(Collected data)

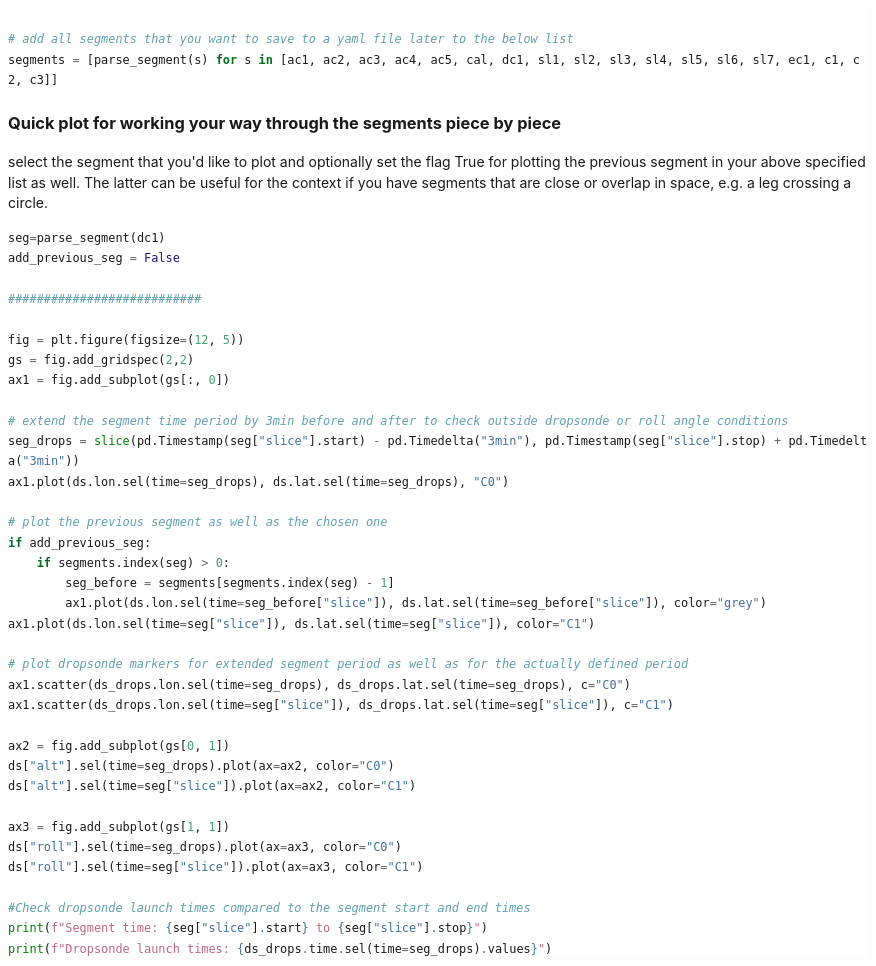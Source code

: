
 ```python

# add all segments that you want to save to a yaml file later to the below list
segments = [parse_segment(s) for s in [ac1, ac2, ac3, ac4, ac5, cal, dc1, sl1, sl2, sl3, sl4, sl5, sl6, sl7, ec1, c1, c2, c3]]

```

### Quick plot for working your way through the segments piece by piece
select the segment that you'd like to plot and optionally set the flag True for plotting the previous segment in your above specified list as well. The latter can be useful for the context if you have segments that are close or overlap in space, e.g. a leg crossing a circle.

```python
seg=parse_segment(dc1)
add_previous_seg = False

###########################

fig = plt.figure(figsize=(12, 5))
gs = fig.add_gridspec(2,2)
ax1 = fig.add_subplot(gs[:, 0])

# extend the segment time period by 3min before and after to check outside dropsonde or roll angle conditions
seg_drops = slice(pd.Timestamp(seg["slice"].start) - pd.Timedelta("3min"), pd.Timestamp(seg["slice"].stop) + pd.Timedelta("3min"))
ax1.plot(ds.lon.sel(time=seg_drops), ds.lat.sel(time=seg_drops), "C0")

# plot the previous segment as well as the chosen one
if add_previous_seg:
    if segments.index(seg) > 0:
        seg_before = segments[segments.index(seg) - 1]
        ax1.plot(ds.lon.sel(time=seg_before["slice"]), ds.lat.sel(time=seg_before["slice"]), color="grey")
ax1.plot(ds.lon.sel(time=seg["slice"]), ds.lat.sel(time=seg["slice"]), color="C1")

# plot dropsonde markers for extended segment period as well as for the actually defined period
ax1.scatter(ds_drops.lon.sel(time=seg_drops), ds_drops.lat.sel(time=seg_drops), c="C0")
ax1.scatter(ds_drops.lon.sel(time=seg["slice"]), ds_drops.lat.sel(time=seg["slice"]), c="C1")

ax2 = fig.add_subplot(gs[0, 1])
ds["alt"].sel(time=seg_drops).plot(ax=ax2, color="C0")
ds["alt"].sel(time=seg["slice"]).plot(ax=ax2, color="C1")

ax3 = fig.add_subplot(gs[1, 1])
ds["roll"].sel(time=seg_drops).plot(ax=ax3, color="C0")
ds["roll"].sel(time=seg["slice"]).plot(ax=ax3, color="C1")

#Check dropsonde launch times compared to the segment start and end times
print(f"Segment time: {seg["slice"].start} to {seg["slice"].stop}")
print(f"Dropsonde launch times: {ds_drops.time.sel(time=seg_drops).values}")
```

REQUIREMENT —
Reading through the records above, report each line in which the string "index" is found.

SOLUTION —
    if segments.index(seg) > 0:
        seg_before = segments[segments.index(seg) - 1]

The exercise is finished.